I agree, as well. The decision was one which will benefit wildlife, as well as respect the true meaning of wilderness!
I totally agree with the decision to deny the LaLuz cross-country race access to this wilderness area. Wilderness should remain just that - wilderness. We have lost too many of our wilderness areas and natural places. The reasons given for preserving the wilderness are right-on. Races can be run elsewhere, the wilderness is not the place for them.
Do the right thing for wildlife and end the La Luz run!
I fully support this decision... thank you Custodians... wilderness should remain off-limits to human activity... it is not for use as a human playground
For many, pushing for exceptions is a compulsive challenge. Such exception seekers readily overlook the obvious that staying with the rules can actually be more important than their receiving an exception. The reasons behind the wilderness protections are widely knowable. A history of abuses of our greater public lands makes abiding by the letter of the Wilderness Act even more important than it might seem. Surely the La Luz trail runners can find a stimulating alternative setting to the Sandia Mountains and at the same time see the rationale behind denying their requested exception.
Preserving our precious wilderness is far more important than what runners want.
Please protect the wilderness!
I heartily support preservation of the wilds we still protect. It's tough to turn runners down when they want a place to run, BUT these days we all must make sacrifices necessary to preserve the planet. Carry on!
Thank you for helping the environment and the wildlife -- You are a true steward of the area.
I agree. It is getting harder to find any place to hike when peace and quiet is desired. There is an area I have been hiking for years for these reasons and the last time I went, I was surprised by 20 people running all around me in a race that had never been held there before. This area is also rich in wildflowers found in only a few places in the world - many of which had been trampled. We need to leave some areas wild for many valid reasons.
Sound reasoning, well-presented.
Thank you so much for doing the right thing! You are a shining example of how to be a champion for the planet.

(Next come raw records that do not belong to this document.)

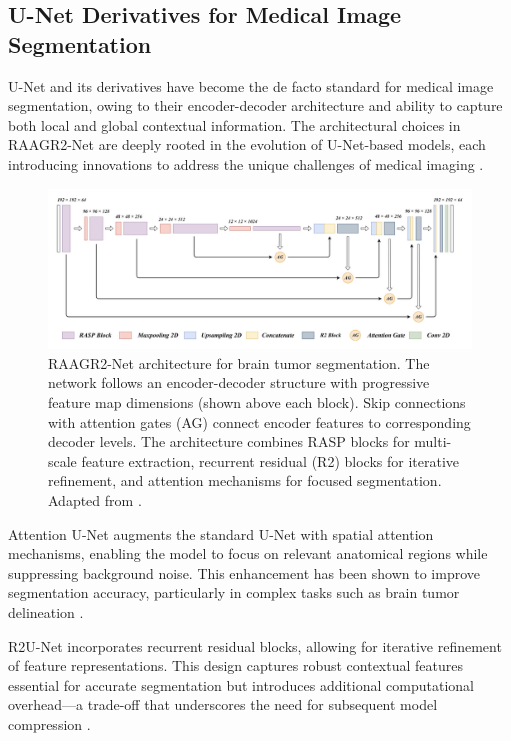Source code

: \documentclass[12pt,a4paper]{article}
\begin{document}
\subsection{U-Net Derivatives for Medical Image Segmentation}

U-Net and its derivatives have become the de facto standard for medical image segmentation, owing to their encoder-decoder architecture and ability to capture both local and global contextual information. The architectural choices in RAAGR2-Net are deeply rooted in the evolution of U-Net-based models, each introducing innovations to address the unique challenges of medical imaging \cite{Abidin2024, Wang2023Review}.

\begin{figure}[H]
\centering
\includegraphics[width=\textwidth]{raagnet_structure.png}
\caption{RAAGR2-Net architecture for brain tumor segmentation. The network follows an encoder-decoder structure with progressive feature map dimensions (shown above each block). Skip connections with attention gates (AG) connect encoder features to corresponding decoder levels. The architecture combines RASP blocks for multi-scale feature extraction, recurrent residual (R2) blocks for iterative refinement, and attention mechanisms for focused segmentation. Adapted from \cite{Rehman2023RAAGR2}.}
\label{fig:unet_evolution}
\end{figure}

Attention U-Net augments the standard U-Net with spatial attention mechanisms, enabling the model to focus on relevant anatomical regions while suppressing background noise. This enhancement has been shown to improve segmentation accuracy, particularly in complex tasks such as brain tumor delineation \cite{Oktay2018AttentionUNet, Abidin2024}.

R2U-Net incorporates recurrent residual blocks, allowing for iterative refinement of feature representations. This design captures robust contextual features essential for accurate segmentation but introduces additional computational overhead—a trade-off that underscores the need for subsequent model compression \cite{Alom2019R2UNet, Abidin2024}.
\end{document}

As a citizen of Albuquerque where this wilderness exists, I Thank you for protecting this wilderness. Sandia Pueblo people originally controlled this as part of their sacred homeland and it was taken from them, so the wilderness designation helps re-balance their respect for the place.
Commercial activities and competitive races degrade a wilderness’s wild character. They detract from an area’s wildness and make an area more like the lands overrun by civilization, rather than “in contrast with those areas where man and his works dominate the landscape,” as the Wilderness Act states. That’s why the framers of the Wilderness Act and Congress included a prohibition on commercial activities in designated wildernesses, with only a very narrow exception for some outfitting and guiding activities. The Forest Service’s wilderness regulations also contain prohibitions on commercial activities and competitive events.
Keep the wilderness wild, it's not ours to destroy.
Yay.
This is a great decision! This is wilderness and needs to be respected as such. No races, no bikes, no motorized vehicles, no off trails either. Humans are NOT RESPECTING THE TINY BIT OF WILDERNESS THAT IS THERE.
COEXIST. PLEASE!!
Environment above all else, always!
As a wildlife ecologist (MS UF 1989), I studied the impacts of human activity on forests surrounded by development. Habitat fragmentation begins with one road and always spreads. Wilderness areas are the last true refuge from human activity and should be treasured as such. A race of humans through a wilderness area? Really? Thank you U.S. Forest Service!